▸ THE PROBLEM: Draw out every line with the word "GiteeTree" from the listing below.

▸ LISTED RECORDS:
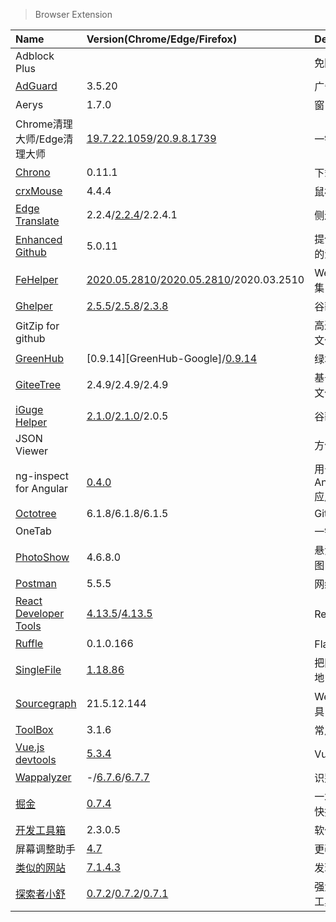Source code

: > Browser Extension

| Name                              | Version(Chrome/Edge/Firefox)                                               | Description                          |
| :-------------------------------- | :------------------------------------------------------------------------- | :----------------------------------- |
| Adblock Plus                      |                                                                            | 免除广告困扰                         |
| [AdGuard][AdGuard]                | 3.5.20                                                                     | 广告拦截器                           |
| Aerys                             | 1.7.0                                                                      | 窗口标签管理器                       |
| Chrome清理大师/Edge清理大师       | [19.7.22.1059][CleanMaster-Google]/[20.9.8.1739][CleanMaster-Edge]         | 一键清理浏览器垃圾                   |
| [Chrono][Chrono]                  | 0.11.1                                                                     | 下载管理器                           |
| [crxMouse][crxMouse]              | 4.4.4                                                                      | 鼠标手势                             |
| [Edge Translate][EdgeTranslate]   | 2.2.4/[2.2.4][EdgeTranslate-Edge]/2.2.4.1                                  | 侧边翻译                             |
| [Enhanced Github][EnhancedGithub] | 5.0.11                                                                     | 提供GitHub附加组件的浏览器扩展       |
| [FeHelper][FeHelper]              | [2020.05.2810][FeHelper-Google]/[2020.05.2810][FeHelper-Edge]/2020.03.2510 | Web开发者常用工具集                  |
| [Ghelper][Ghelper]                | [2.5.5][Ghelper-Google]/[2.5.8][Ghelper-Edge]/[2.3.8][Ghelper-Firefox]     | 谷歌上网助手                         |
| GitZip for github                 |                                                                            | 高速下载GitHub项目文件夹             |
| [GreenHub][GreenHub]              | [0.9.14][GreenHub-Google]/[0.9.14][GreenHub-Edge]                          | 绿墙-网络出海工具                    |
| [GiteeTree][GiteeTree]            | 2.4.9/2.4.9/2.4.9                                                          | 基于Octotree的码云文件树插件         |
| [iGuge Helper][iGuge]             | [2.1.0][iGuge-Google]/[2.1.0][iGuge-Edge]/2.0.5                            | 谷歌学术助手                         |
| JSON Viewer                       |                                                                            | 方便查看Json结构                     |
| ng-inspect for Angular            | [0.4.0][ng-inspect-for-angular-Google]                                     | 用于调试Angular(1.x/4+/lvy)应用程序  |
| [Octotree][Octotree]              | 6.1.8/6.1.8/6.1.5                                                          | GitHub Code Tree                     |
| OneTab                            |                                                                            | 一键合并Tab                          |
| [PhotoShow][PhotoShow]            | 4.6.8.0                                                                    | 悬浮快速查看网页原图                 |
| [Postman][Postman]                | 5.5.5                                                                      | 网络API测试工具                      |
| [React Developer Tools][React]    | [4.13.5][React-Google]/[4.13.5][React-Edge]                                | React开发工具                        |
| [Ruffle][Ruffle]                  | 0.1.0.166                                                                  | Flash模拟器                          |
| [SingleFile][SingleFile]          | [1.18.86][SingleFile-Google]                                               | 把网页完整保存到本地                 |
| [Sourcegraph][Sourcegraph]        | 21.5.12.144                                                                | Web代码搜索浏览工具                  |
| [ToolBox][ToolBox]                | 3.1.6                                                                      | 常用工具                             |
| [Vue.js devtools][Vue]            | [5.3.4][Vue-Google]                                                        | Vue开发工具                          |
| [Wappalyzer][Wappalyzer]          | -/[6.7.6][Wappalyzer-Edge]/[6.7.7][Wappalyzer-Firefox]                     | 识别网站技术栈                       |
| [掘金][juejin]                    | [0.7.4][juejin-Edge]                                                       | 一站式聚合优质内容·快捷工具·常用网址 |
| [开发工具箱][开发工具箱]          | 2.3.0.5                                                                    | 软件开发小工具合集                   |
| 屏幕调整助手                      | [4.7][屏幕调整助手-Google]                                                 | 更改屏幕的大小                       |
| [类似的网站][similar]             | [7.1.4.3][similar-Google]                                                  | 发现相关网站                         |
| [探索者小舒][xiaoshu]             | [0.7.2][xiaoshu-Google]/[0.7.2][xiaoshu-Edge]/[0.7.1][xiaoshu-Firefox]     | 强大快捷的搜索切换工具               |

[AdGuard]: https://adguard.com/zh_cn/adguard-browser-extension/overview.html '跳转主页'
[CleanMaster-Google]: https://chrome.google.com/webstore/detail/clean-master-the-best-chr/eagiakjmjnblliacokhcalebgnhellfi '跳转Google Store'
[CleanMaster-Edge]: https://microsoftedge.microsoft.com/addons/detail/edge%E6%B8%85%E7%90%86%E5%A4%A7%E5%B8%88%EF%BC%9A%E4%B8%80%E9%94%AE%E6%B8%85%E7%90%86%E6%B5%8F%E8%A7%88%E5%99%A8%E5%9E%83%E5%9C%BE%EF%BC%8C%E8%AE%A9%E4%BD%A0%E7%9A%84edg/nlcebdoehkdiojeahkofcfnolkleembf '跳转Microsoft Store'
[Chrono]: https://www.chronodownloader.net/ '跳转主页'
[crxMouse]: https://crxmouse.com/zh-hans/ '跳转主页'
[EdgeTranslate]: https://github.com/EdgeTranslate/EdgeTranslate '跳转主页'
[EdgeTranslate-Edge]: https://microsoftedge.microsoft.com/addons/detail/%E4%BE%A7%E8%BE%B9%E7%BF%BB%E8%AF%91/bfdogplmndidlpjfhoijckpakkdjkkil '跳转Microsoft Store'
[EnhancedGithub]: https://varunmalhotra.xyz/enhanced-github/ '跳转主页'
[FeHelper]: https://www.baidufe.com/fehelper '跳转主页'
[FeHelper-Google]: https://chrome.google.com/webstore/detail/fehelper%E5%89%8D%E7%AB%AF%E5%8A%A9%E6%89%8B/pkgccpejnmalmdinmhkkfafefagiiiad '跳转Google Store'
[FeHelper-Edge]: https://microsoftedge.microsoft.com/addons/detail/fehelper%E5%89%8D%E7%AB%AF%E5%8A%A9%E6%89%8B/feolnkbgcbjmamimpfcnklggdcbgakhe '跳转Microsoft Store'
[Ghelper]: https://ghelper.xyz/ '跳转主页'
[Ghelper-Google]: https://chrome.google.com/webstore/detail/%E8%B0%B7%E6%AD%8C%E4%B8%8A%E7%BD%91%E5%8A%A9%E6%89%8B/cieikaeocafmceoapfogpffaalkncpkc '跳转Google Store'
[Ghelper-Firefox]: https://addons.mozilla.org/zh-CN/firefox/addon/%E8%B0%B7%E6%AD%8C%E4%B8%8A%E7%BD%91%E5%8A%A9%E6%89%8B-%E5%AE%98%E7%BD%91%E7%89%88/ '跳转Firefox Add-ons'
[Ghelper-Edge]: https://microsoftedge.microsoft.com/addons/detail/%E8%B0%B7%E6%AD%8C%E4%B8%8A%E7%BD%91%E5%8A%A9%E6%89%8B/eoboojokdmamahfilfmamjjkcmkmddgk '跳转Microsoft Store'
[GreenHub]: https://github.com/pablocc1979/Green-Hub-Proxy/ '跳转主页'
[GrteenHub-Google]: https://chrome.google.com/webstore/detail/greenhub-free-vpn/knmhokeiipedacnhpjklbjmfgedfohco '跳转Google Store'
[GreenHub-Edge]: https://microsoftedge.microsoft.com/addons/detail/greenhub%E7%BB%BF%E5%A2%99%E2%80%94%E7%BD%91%E7%BB%9C%E5%87%BA%E6%B5%B7%E5%B7%A5%E5%85%B7/hholdpohidinjmkoanabdchniingdfac '跳转Microsoft Store'
[GiteeTree]: https://gitee.com/oschina/GitCodeTree '跳转主页'
[iGuge]: https://iguge.xyz/ '跳转主页'
[iGuge-Google]: https://chrome.google.com/webstore/detail/igg%E8%B0%B7%E6%AD%8C%E5%AD%A6%E6%9C%AF%E5%8A%A9%E6%89%8B/ncldcbhpeplkfijdhnoepdgdnmjkckij '跳转Google Store'
[iGuge-Edge]: https://microsoftedge.microsoft.com/addons/detail/igg%E8%B0%B7%E6%AD%8C%E5%AD%A6%E6%9C%AF%E5%8A%A9%E6%89%8B/mchibleoefileemjfghfejaggonplmmg '跳转Microsoft Store'
[ng-inspect-for-angular-Google]: https://chrome.google.com/webstore/detail/ng-inspect-for-angular1x4/onfmmmemcmipkohkkgofiojpiahbpogh '跳转Google Store'
[Octotree]: https://www.octotree.io/ '跳转主页'
[PhotoShow]: https://github.com/Mr-VincentW/PhotoShow '跳转主页'
[Postman]: https://www.postman.com/downloads/ '跳转主页'
[React]: https://github.com/facebook/react '跳转主页'
[React-Google]: https://chrome.google.com/webstore/detail/react-developer-tools/fmkadmapgofadopljbjfkapdkoienihi '跳转Google Store'
[React-Edge]: https://microsoftedge.microsoft.com/addons/detail/react-developer-tools/gpphkfbcpidddadnkolkpfckpihlkkil '跳转Microsoft Store'
[Ruffle]: https://ruffle.rs/ '跳转主页'
[SingleFile]: https://github.com/gildas-lormeau/SingleFile '跳转主页'
[SingleFile-Google]: https://chrome.google.com/webstore/detail/singlefile/mpiodijhokgodhhofbcjdecpffjipkle '跳转Google Store'
[Sourcegraph]: https://sourcegraph.com/ '跳转主页'
[ToolBox]: http://chenapp.com/chrome/developtools '跳转主页'
[Vue]: https://devtools.vuejs.org/ '跳转主页'
[Vue-Google]: https://chrome.google.com/webstore/detail/vuejs-devtools/nhdogjmejiglipccpnnnanhbledajbpd '跳转Google Store'
[Wappalyzer]: https://www.wappalyzer.com/ '跳转主页'
[Wappalyzer-Chrome]: https://chrome.google.com/webstore/detail/wappalyzer/gppongmhjkpfnbhagpmjfkannfbllamg '跳转Google Store'
[Wappalyzer-Firefox]: https://addons.mozilla.org/zh-CN/firefox/addon/wappalyzer/ '跳转Firefox Add-ons'
[Wappalyzer-Edge]: https://microsoftedge.microsoft.com/addons/detail/wappalyzer/mnbndgmknlpdjdnjfmfcdjoegcckoikn '跳转Microsoft Store'
[juejin]: https://juejin.cn/extension '跳转主页'
[juejin-Edge]: https://microsoftedge.microsoft.com/addons/detail/%E7%A8%80%E5%9C%9F%E6%8E%98%E9%87%91/iblloeofmdhfkbkpjkkombjngddeocjk '跳转Microsoft Store'
[开发工具箱]: https://www.box3.cn/ '跳转主页'
[屏幕调整助手-Google]: https://chrome.google.com/webstore/detail/%E5%B1%8F%E5%B9%95%E8%B0%83%E6%95%B4%E5%8A%A9%E6%89%8B/ajgidahckhliegaonfgbialbcpcljach '跳转Google Store'
[similar]: https://www.similarsites.com/ '跳转主页'
[similar-Google]: https://chrome.google.com/webstore/detail/similar-sites-discover-re/necpbmbhhdiplmfhmjicabdeighkndkn '跳转Google Store'
[xiaoshu]: https://ex.xiaoshu.app/ '跳转主页'
[xiaoshu-Google]: https://chrome.google.com/webstore/detail/lcalpcoppmdamffdmmchmadbpaoibaep '跳转Google Store'
[xiaoshu-Edge]: https://microsoftedge.microsoft.com/addons/detail/%E6%8E%A2%E7%B4%A2%E8%80%85%E5%B0%8F%E8%88%92/coneollgjonabefaacemccaknmicmncj '跳转Microsoft Store'
[xiaoshu-Firefox]: https://addons.mozilla.org/zh-CN/firefox/addon/explorer-xiaoshu/ '跳转Firefox Add-ons'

▸ SOLUTION FOR THIS TASK:
| [GiteeTree][GiteeTree]            | 2.4.9/2.4.9/2.4.9                                                          | 基于Octotree的码云文件树插件         |
[GiteeTree]: https://gitee.com/oschina/GitCodeTree '跳转主页'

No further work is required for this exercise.